**WORK ITEM**
State how many lines below hold the word "Bragg". Give that number and no other text.

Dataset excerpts
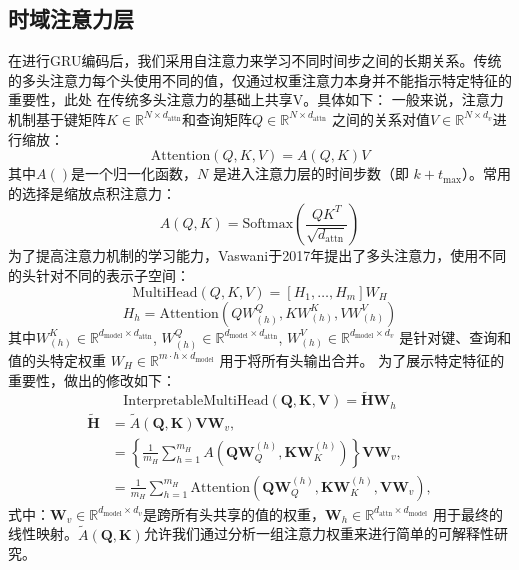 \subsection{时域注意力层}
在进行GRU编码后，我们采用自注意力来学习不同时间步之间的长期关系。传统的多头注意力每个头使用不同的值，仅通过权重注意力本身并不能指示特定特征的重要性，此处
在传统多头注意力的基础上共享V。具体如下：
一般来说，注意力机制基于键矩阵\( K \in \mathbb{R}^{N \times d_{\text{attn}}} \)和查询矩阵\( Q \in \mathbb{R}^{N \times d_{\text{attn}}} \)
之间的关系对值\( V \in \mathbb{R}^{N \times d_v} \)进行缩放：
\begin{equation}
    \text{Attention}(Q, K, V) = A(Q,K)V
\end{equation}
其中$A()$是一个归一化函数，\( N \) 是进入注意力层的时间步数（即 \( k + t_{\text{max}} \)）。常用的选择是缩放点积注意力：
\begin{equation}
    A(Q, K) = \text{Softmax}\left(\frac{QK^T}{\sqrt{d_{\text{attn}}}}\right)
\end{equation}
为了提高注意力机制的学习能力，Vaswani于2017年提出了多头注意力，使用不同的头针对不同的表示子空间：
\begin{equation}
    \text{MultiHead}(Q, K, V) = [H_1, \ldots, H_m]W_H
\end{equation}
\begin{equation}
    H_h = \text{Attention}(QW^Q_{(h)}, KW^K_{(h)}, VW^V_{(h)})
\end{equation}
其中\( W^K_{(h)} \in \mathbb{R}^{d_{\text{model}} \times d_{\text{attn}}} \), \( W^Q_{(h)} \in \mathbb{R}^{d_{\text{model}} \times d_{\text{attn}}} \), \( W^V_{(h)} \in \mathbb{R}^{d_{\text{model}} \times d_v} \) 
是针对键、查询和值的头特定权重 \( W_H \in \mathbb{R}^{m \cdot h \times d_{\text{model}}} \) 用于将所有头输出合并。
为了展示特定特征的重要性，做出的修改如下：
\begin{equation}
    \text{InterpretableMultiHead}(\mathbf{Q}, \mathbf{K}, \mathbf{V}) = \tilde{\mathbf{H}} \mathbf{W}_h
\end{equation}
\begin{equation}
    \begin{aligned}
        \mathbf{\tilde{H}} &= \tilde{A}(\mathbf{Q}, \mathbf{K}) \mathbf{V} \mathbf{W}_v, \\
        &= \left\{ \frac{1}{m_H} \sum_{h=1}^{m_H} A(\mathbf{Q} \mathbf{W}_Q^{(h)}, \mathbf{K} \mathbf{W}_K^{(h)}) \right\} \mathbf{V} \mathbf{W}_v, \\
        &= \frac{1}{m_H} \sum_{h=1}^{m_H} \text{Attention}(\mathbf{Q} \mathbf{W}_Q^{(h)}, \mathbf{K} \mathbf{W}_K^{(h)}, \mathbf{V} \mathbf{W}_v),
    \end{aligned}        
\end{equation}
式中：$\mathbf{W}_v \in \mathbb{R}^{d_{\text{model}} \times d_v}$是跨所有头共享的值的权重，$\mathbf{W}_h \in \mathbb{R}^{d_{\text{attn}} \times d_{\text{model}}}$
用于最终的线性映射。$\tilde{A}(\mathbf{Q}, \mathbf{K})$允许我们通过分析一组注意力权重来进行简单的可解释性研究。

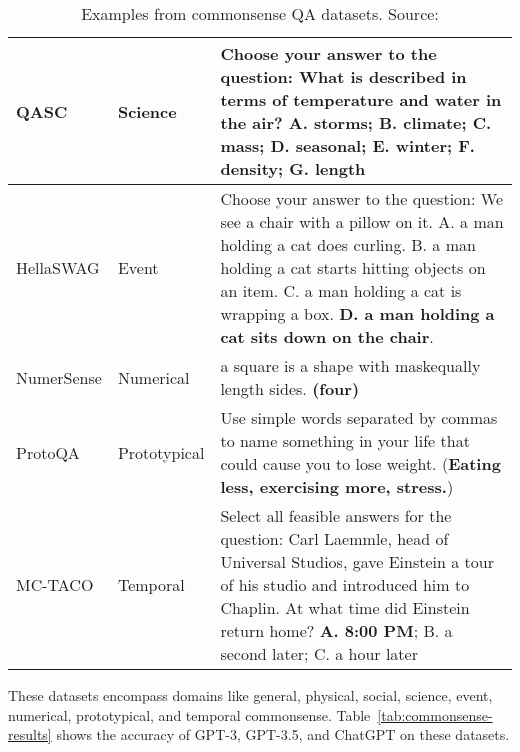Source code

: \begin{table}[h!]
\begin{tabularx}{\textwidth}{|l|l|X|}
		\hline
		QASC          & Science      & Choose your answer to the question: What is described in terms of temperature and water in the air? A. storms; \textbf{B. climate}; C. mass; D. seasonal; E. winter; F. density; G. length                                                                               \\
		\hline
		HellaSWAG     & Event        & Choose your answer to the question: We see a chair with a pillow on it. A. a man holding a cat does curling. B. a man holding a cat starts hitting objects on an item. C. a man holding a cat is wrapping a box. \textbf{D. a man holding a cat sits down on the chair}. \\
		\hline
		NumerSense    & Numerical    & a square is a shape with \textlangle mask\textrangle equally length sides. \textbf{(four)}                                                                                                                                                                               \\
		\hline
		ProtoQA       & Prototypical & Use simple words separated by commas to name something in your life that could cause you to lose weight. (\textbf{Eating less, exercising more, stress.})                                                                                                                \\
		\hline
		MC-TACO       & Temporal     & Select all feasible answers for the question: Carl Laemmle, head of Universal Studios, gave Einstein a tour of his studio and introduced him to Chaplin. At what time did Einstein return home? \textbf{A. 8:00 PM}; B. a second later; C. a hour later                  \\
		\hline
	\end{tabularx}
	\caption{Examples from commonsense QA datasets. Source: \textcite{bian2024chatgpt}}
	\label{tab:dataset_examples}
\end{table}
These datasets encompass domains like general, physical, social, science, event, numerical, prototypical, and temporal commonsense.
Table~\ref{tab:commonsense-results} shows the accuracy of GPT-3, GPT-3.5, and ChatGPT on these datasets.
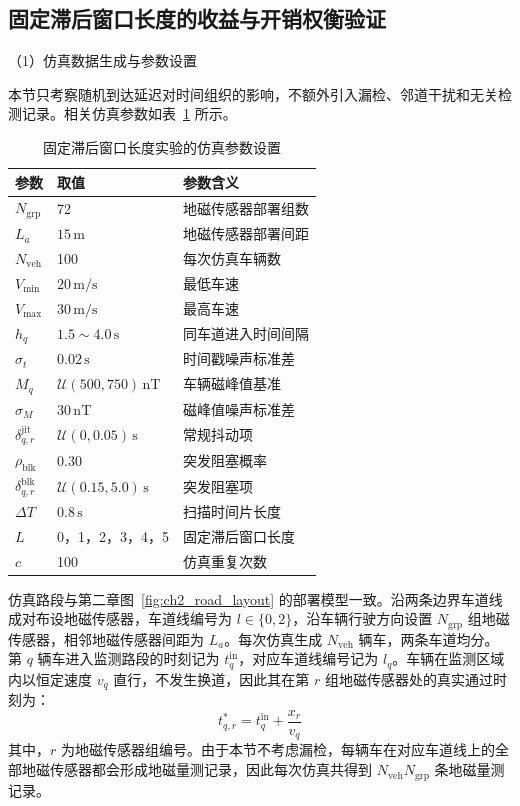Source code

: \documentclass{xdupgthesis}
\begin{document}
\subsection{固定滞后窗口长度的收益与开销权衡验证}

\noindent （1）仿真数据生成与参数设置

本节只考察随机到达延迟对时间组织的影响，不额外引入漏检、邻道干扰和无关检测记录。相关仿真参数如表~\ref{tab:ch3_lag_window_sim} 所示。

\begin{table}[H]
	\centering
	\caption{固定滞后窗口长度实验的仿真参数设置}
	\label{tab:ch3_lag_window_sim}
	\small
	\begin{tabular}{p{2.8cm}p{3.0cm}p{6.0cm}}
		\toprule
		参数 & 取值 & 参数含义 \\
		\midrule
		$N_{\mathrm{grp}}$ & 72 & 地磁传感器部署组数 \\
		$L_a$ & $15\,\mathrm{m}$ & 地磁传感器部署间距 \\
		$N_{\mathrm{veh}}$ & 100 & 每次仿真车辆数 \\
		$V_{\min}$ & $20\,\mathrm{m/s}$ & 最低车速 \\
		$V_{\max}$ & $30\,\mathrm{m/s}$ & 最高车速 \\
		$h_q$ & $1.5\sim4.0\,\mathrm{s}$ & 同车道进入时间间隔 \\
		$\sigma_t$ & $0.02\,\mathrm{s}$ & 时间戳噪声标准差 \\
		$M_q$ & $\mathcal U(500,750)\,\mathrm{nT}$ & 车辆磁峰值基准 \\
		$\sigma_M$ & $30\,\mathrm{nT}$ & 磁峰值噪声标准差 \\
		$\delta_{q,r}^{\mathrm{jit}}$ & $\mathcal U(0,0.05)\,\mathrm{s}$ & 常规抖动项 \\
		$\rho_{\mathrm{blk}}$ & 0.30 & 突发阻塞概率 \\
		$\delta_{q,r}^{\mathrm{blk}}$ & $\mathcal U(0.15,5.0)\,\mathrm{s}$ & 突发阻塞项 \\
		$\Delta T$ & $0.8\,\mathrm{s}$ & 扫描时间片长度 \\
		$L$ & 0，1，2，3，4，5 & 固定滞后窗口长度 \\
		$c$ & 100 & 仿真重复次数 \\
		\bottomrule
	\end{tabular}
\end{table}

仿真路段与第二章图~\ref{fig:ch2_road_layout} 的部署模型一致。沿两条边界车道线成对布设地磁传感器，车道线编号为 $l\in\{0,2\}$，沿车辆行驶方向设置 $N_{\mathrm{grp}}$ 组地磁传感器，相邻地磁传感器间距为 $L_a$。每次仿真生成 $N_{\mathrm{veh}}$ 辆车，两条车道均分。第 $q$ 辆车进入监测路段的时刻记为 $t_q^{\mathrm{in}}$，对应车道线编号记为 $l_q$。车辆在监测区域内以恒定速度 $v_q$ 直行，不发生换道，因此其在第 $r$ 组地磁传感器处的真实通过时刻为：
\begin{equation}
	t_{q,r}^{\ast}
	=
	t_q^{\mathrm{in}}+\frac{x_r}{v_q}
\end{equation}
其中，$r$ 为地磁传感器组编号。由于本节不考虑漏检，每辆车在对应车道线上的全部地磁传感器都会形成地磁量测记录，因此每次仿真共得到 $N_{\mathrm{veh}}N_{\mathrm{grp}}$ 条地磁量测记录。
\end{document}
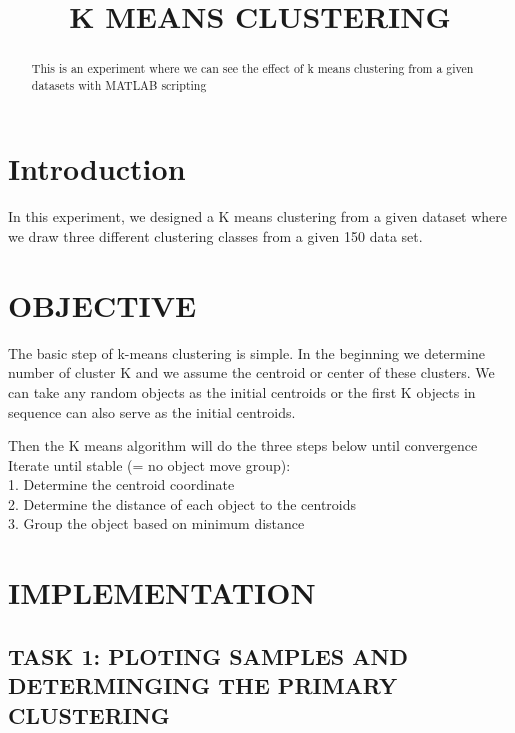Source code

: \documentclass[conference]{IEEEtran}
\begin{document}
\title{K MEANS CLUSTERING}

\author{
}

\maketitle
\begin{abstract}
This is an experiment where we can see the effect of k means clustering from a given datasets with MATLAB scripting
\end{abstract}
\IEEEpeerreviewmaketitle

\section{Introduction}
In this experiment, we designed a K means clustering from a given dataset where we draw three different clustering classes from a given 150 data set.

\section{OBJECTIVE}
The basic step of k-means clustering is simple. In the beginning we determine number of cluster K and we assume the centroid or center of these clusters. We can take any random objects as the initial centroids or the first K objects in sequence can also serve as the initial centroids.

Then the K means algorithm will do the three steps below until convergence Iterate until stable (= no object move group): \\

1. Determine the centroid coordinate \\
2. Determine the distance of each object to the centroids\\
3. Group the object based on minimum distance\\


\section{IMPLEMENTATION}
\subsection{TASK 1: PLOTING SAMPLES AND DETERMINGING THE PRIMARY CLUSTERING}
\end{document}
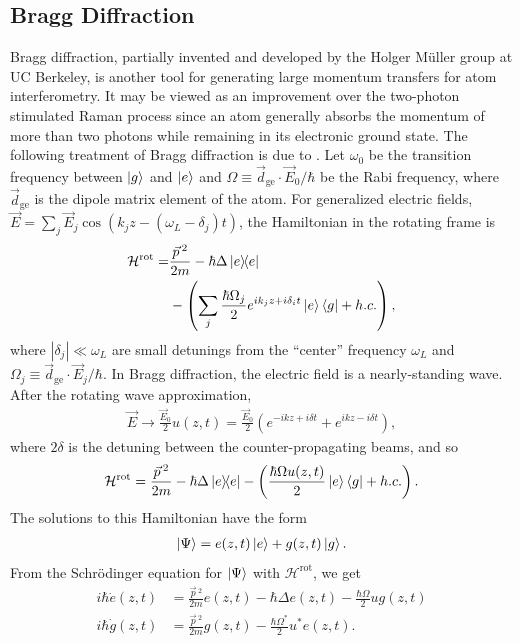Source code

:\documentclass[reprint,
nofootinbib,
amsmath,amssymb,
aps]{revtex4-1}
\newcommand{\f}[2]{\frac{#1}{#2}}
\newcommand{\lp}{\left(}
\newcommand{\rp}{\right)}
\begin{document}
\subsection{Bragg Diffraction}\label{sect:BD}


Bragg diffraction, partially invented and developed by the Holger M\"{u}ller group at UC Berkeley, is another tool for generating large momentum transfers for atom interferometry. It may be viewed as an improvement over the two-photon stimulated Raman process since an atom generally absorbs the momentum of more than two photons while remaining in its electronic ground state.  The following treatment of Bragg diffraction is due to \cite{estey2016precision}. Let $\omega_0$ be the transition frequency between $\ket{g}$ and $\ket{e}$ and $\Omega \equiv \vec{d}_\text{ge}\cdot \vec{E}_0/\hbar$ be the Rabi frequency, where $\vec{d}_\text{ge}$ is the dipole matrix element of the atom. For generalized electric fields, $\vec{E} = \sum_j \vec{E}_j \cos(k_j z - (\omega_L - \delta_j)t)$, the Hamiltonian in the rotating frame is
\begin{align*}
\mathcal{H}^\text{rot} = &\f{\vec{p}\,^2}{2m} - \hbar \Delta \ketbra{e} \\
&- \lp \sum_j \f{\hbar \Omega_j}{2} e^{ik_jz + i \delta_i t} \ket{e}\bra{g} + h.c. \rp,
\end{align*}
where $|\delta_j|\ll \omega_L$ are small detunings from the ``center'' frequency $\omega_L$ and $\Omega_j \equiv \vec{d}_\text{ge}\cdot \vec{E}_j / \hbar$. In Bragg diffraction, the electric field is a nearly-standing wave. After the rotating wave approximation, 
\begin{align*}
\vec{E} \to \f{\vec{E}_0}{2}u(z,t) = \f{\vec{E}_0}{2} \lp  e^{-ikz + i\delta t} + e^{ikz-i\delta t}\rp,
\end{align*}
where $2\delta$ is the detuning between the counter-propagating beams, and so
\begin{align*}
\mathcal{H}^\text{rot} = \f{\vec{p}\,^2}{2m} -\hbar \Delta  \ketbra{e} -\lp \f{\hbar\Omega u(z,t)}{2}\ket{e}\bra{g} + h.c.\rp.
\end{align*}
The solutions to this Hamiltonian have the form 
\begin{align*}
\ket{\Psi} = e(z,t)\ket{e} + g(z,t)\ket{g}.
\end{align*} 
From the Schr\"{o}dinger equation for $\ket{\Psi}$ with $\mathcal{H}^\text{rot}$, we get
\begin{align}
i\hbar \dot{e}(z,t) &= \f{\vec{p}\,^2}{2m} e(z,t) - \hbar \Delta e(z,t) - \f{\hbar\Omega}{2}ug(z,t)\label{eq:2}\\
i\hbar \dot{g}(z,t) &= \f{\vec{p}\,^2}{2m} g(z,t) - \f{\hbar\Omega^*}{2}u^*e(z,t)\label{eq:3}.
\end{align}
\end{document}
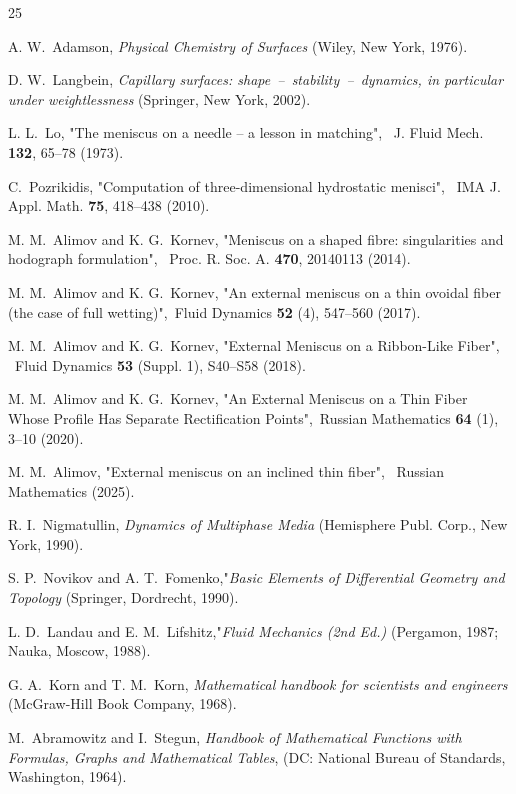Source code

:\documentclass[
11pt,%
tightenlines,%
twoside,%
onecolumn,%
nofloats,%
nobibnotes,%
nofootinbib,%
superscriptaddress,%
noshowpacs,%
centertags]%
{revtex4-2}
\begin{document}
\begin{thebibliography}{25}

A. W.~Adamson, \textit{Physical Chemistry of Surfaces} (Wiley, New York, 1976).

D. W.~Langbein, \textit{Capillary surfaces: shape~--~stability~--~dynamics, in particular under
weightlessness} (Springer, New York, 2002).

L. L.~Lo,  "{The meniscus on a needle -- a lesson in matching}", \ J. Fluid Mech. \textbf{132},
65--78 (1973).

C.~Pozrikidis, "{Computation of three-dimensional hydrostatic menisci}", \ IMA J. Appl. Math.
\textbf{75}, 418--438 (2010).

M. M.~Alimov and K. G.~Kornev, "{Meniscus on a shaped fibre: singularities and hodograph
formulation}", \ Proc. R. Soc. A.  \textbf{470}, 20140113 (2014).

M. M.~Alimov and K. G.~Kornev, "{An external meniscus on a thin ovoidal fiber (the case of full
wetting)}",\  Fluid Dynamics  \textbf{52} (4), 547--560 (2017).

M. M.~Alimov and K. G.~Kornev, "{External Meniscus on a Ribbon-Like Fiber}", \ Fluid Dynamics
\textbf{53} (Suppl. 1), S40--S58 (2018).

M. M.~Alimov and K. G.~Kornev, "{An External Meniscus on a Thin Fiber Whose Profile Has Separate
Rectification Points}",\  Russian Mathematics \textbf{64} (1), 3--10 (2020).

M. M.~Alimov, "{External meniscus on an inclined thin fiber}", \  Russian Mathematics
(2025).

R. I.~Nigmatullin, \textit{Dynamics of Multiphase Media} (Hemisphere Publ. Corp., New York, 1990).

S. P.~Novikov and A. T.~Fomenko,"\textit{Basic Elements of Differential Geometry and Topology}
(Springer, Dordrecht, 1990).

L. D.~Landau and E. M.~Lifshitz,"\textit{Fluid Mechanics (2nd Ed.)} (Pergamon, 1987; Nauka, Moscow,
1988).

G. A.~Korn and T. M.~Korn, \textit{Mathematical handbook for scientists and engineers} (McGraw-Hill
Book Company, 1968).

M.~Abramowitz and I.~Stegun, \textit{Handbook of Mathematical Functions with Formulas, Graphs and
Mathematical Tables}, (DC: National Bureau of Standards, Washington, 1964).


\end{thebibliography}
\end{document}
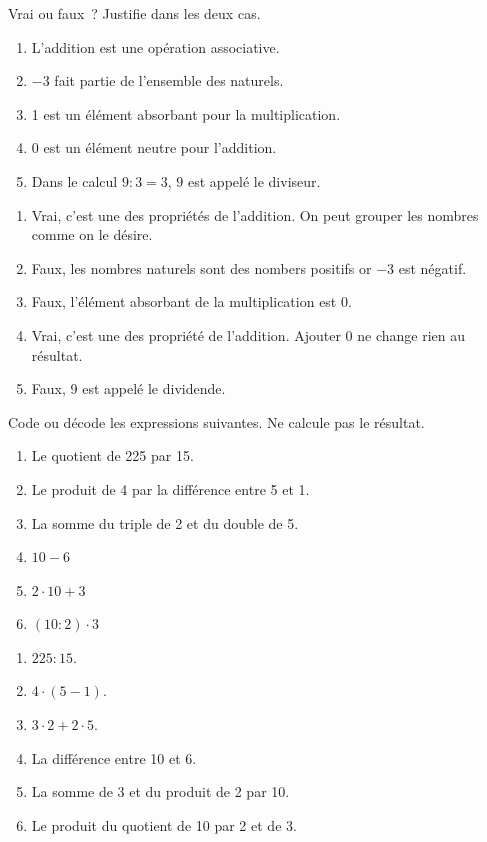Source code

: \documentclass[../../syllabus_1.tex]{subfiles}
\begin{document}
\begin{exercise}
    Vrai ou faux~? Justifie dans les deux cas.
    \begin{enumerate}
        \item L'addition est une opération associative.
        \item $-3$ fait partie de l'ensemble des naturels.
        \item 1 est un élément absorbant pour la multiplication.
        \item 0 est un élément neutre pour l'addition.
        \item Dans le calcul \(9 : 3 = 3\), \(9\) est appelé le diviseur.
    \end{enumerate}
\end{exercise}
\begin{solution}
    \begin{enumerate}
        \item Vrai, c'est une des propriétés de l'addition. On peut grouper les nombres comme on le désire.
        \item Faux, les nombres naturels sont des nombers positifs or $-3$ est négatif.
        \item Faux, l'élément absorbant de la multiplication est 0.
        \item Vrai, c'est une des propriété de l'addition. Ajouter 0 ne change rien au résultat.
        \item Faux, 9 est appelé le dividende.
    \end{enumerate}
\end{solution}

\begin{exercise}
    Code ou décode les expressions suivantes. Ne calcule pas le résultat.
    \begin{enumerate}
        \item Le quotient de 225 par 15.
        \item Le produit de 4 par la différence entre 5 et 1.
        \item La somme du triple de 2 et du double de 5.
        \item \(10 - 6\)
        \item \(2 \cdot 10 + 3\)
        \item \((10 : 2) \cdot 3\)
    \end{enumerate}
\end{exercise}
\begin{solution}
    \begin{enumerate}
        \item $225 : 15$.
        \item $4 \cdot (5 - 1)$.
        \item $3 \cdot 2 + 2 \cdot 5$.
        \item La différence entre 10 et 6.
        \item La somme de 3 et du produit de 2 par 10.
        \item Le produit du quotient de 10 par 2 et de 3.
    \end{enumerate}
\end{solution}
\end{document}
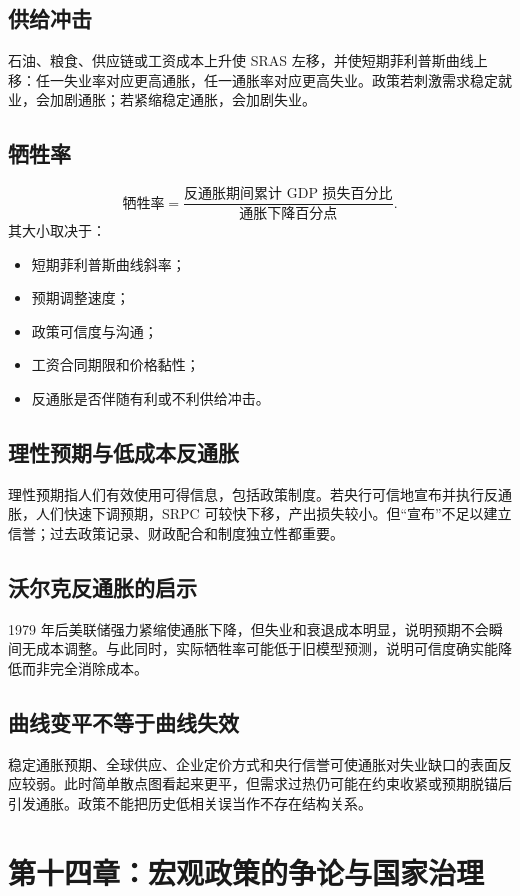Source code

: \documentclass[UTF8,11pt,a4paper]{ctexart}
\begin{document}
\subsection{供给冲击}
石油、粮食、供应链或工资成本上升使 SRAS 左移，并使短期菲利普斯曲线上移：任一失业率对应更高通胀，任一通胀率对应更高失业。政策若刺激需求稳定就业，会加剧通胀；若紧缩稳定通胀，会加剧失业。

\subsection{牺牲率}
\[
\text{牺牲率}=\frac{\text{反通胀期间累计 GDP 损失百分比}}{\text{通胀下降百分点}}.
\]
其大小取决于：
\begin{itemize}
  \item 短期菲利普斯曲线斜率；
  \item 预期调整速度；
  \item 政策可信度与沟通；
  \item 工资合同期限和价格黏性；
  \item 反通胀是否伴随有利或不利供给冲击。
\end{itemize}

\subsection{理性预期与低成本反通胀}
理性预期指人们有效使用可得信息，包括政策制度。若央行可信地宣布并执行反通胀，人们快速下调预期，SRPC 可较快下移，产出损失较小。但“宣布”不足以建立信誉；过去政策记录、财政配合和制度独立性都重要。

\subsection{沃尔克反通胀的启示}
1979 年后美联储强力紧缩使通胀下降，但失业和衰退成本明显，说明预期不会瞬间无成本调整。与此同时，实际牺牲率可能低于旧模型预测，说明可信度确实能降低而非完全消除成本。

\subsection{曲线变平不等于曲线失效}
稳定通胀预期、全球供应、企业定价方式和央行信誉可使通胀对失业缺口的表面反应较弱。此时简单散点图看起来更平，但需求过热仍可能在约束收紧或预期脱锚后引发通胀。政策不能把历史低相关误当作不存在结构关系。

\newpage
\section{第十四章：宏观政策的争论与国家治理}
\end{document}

**TASK OUTPUT**
3